DNA Adductomics for the Biological Effect Assessment of Contaminant Exposure in Marine Sediments

Abstract

Exposure to chemical pollution can induce genetic and epigenetic alterations, developmental changes, and reproductive disorders, leading to population declines in polluted environments. These effects are triggered by chemical modifications of DNA nucleobases (DNA adducts) and epigenetic dysregulation. However, linking DNA adducts to the pollution load in situ remains challenging, and the lack of evidence-based DNA adductome response to pollution hampers the development and application of DNA adducts as biomarkers for environmental health assessment. Here, we provide the first evidence for pollution effects on the DNA modifications in wild populations of Baltic sentinel species, the amphipod Monoporeia affinis. A workflow based on high-resolution mass spectrometry to screen and characterize genomic DNA modifications was developed, and its applicability was demonstrated by profiling DNA modifications in the amphipods collected in areas with varying pollution loads. Then, the correlations between adducts and the contaminants level (polycyclic aromatic hydrocarbons (PAHs), trace metals, and pollution indices) in the sediments at the collection sites were evaluated. A total of 119 putative adducts were detected, and some (5-me-dC, N⁶-me-dA, 8-oxo-dG, and dI) were structurally characterized. The DNA adductome profiles, including epigenetic modifications, differed between the animals collected in areas with high and low contaminant levels. Furthermore, the correlations between the adducts and PAHs were similar across the congeners, indicating possible additive effects. Also, high-mass adducts had significantly more positive correlations with PAHs than low-mass adducts. By contrast, correlations between the DNA adducts and trace metals were stronger and more variable than for PAHs, indicating metal-specific effects. These associations between DNA adducts and environmental contaminants provide a new venue for characterizing genome-wide exposure effects in wild populations and apply DNA modifications in the effect-based assessment of chemical pollution.
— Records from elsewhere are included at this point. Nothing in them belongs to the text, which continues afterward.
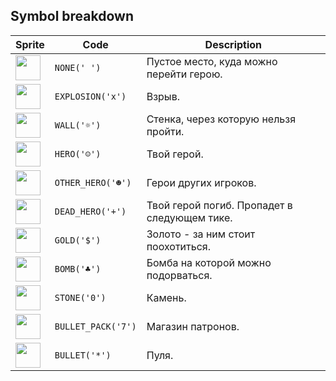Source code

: <meta charset="UTF-8">

## Symbol breakdown
| Sprite | Code | Description |
| -------- | -------- | -------- |
|<img src="https://github.com/codenjoyme/codenjoy/raw/master/CodingDojo/games/spacerace/src/main/webapp/resources/spacerace/sprite/none.png" style="width:40px;" /> | `NONE(' ')` | Пустое место, куда можно перейти герою. | 
|<img src="https://github.com/codenjoyme/codenjoy/raw/master/CodingDojo/games/spacerace/src/main/webapp/resources/spacerace/sprite/explosion.png" style="width:40px;" /> | `EXPLOSION('x')` | Взрыв. | 
|<img src="https://github.com/codenjoyme/codenjoy/raw/master/CodingDojo/games/spacerace/src/main/webapp/resources/spacerace/sprite/wall.png" style="width:40px;" /> | `WALL('☼')` | Стенка, через которую нельзя пройти. | 
|<img src="https://github.com/codenjoyme/codenjoy/raw/master/CodingDojo/games/spacerace/src/main/webapp/resources/spacerace/sprite/hero.png" style="width:40px;" /> | `HERO('☺')` | Твой герой. | 
|<img src="https://github.com/codenjoyme/codenjoy/raw/master/CodingDojo/games/spacerace/src/main/webapp/resources/spacerace/sprite/other_hero.png" style="width:40px;" /> | `OTHER_HERO('☻')` | Герои других игроков. | 
|<img src="https://github.com/codenjoyme/codenjoy/raw/master/CodingDojo/games/spacerace/src/main/webapp/resources/spacerace/sprite/dead_hero.png" style="width:40px;" /> | `DEAD_HERO('+')` | Твой герой погиб. Пропадет в следующем тике. | 
|<img src="https://github.com/codenjoyme/codenjoy/raw/master/CodingDojo/games/spacerace/src/main/webapp/resources/spacerace/sprite/gold.png" style="width:40px;" /> | `GOLD('$')` | Золото - за ним стоит поохотиться. | 
|<img src="https://github.com/codenjoyme/codenjoy/raw/master/CodingDojo/games/spacerace/src/main/webapp/resources/spacerace/sprite/bomb.png" style="width:40px;" /> | `BOMB('♣')` | Бомба на которой можно подорваться. | 
|<img src="https://github.com/codenjoyme/codenjoy/raw/master/CodingDojo/games/spacerace/src/main/webapp/resources/spacerace/sprite/stone.png" style="width:40px;" /> | `STONE('0')` | Камень. | 
|<img src="https://github.com/codenjoyme/codenjoy/raw/master/CodingDojo/games/spacerace/src/main/webapp/resources/spacerace/sprite/bullet_pack.png" style="width:40px;" /> | `BULLET_PACK('7')` | Магазин патронов. | 
|<img src="https://github.com/codenjoyme/codenjoy/raw/master/CodingDojo/games/spacerace/src/main/webapp/resources/spacerace/sprite/bullet.png" style="width:40px;" /> | `BULLET('*')` | Пуля. |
Keywords: DNA adducts; amphipods as sentinel species; biological effect monitoring; biomarkers; environmental contaminants; high-resolution mass spectrometry.

Figure 1

Sampling stations in the Bothnian Sea (top inset) and the Northern Baltic Proper (bottom inset) along the Swedish Baltic Sea coast. The stations with high contaminant levels (PAHs and metals) in the sediment are shown as stars, and those with contaminant concentrations below critical levels are shown as circles. The sites were classified as Contaminated and Reference, respectively; see Note S1 for details on the stations, contaminant concentrations, and the evaluation of the pollution status.

Figure 2

Workflow of sample preparation (1), HRMS analysis and data processing (2), and statistical evaluation (3) performing permutational multivariate analysis of variance (PERMANOVA), similarity percentage analysis (SIMPER), orthogonal partial least squares discriminant analysis (OPLS-DA), and receiver operating characteristic (ROC) analysis.

Figure 3

Example of a DNA adductome map representing modified nucleobases detected in genomic DNA using the untargeted nLossFinder approach followed by TraceFinder processing. The X-axis shows the HPLC retention times of detected 2′-deoxyribonucleoside adducts, and the Y-axis shows the m/z values of their precursor ions (200–600 range). Circle size represents the relative abundance of the adducts (i.e., the peak area of the adduct normalized to dG). The DNA originated from an individual inhabiting highly contaminated sediments (station Bråviken 6). Structurally identified adducts confirmed by standards are marked in color. 2′-Deoxyribonucleoside adducts with a low mass range have an elution time between 1 and 15 min, with a major cluster eluting in 6–10 min intervals, where the mobile phase mainly consists of water, implying that low-mass adducts are more hydrophilic. Adducts detected at a retention time of 15–25 min are more hydrophobic as they elute toward the end of the gradient program, where the mobile phase mainly consists of methanol.

Figure 4

Heatmap of Pearson correlations between the relative abundance of the adducts and contaminant concentrations for the low-mass (A) and high-mass adducts (B). The color shade indicates the strength (weak/strong), and the color indicates the direction of the correlation (positive/negative).

Figure 5

Score plot of OPLS-DA. The data points represent the samples collected in the stations classified as contaminated (red) or reference (green).

Figure 6

Volcano plot showing the adducts that were significantly upregulated (red) and downregulated (blue) in the contaminated sites compared to the reference sites. The data include the 37 putative adducts used for the statistical analysis following the SIMPER screening. The X-axis represents the log₂ fold change (FC) with a threshold of 2; the direction of the comparison is Contaminated/Reference. The Y-axis is −log 10(p) with a p-value threshold of 0.1.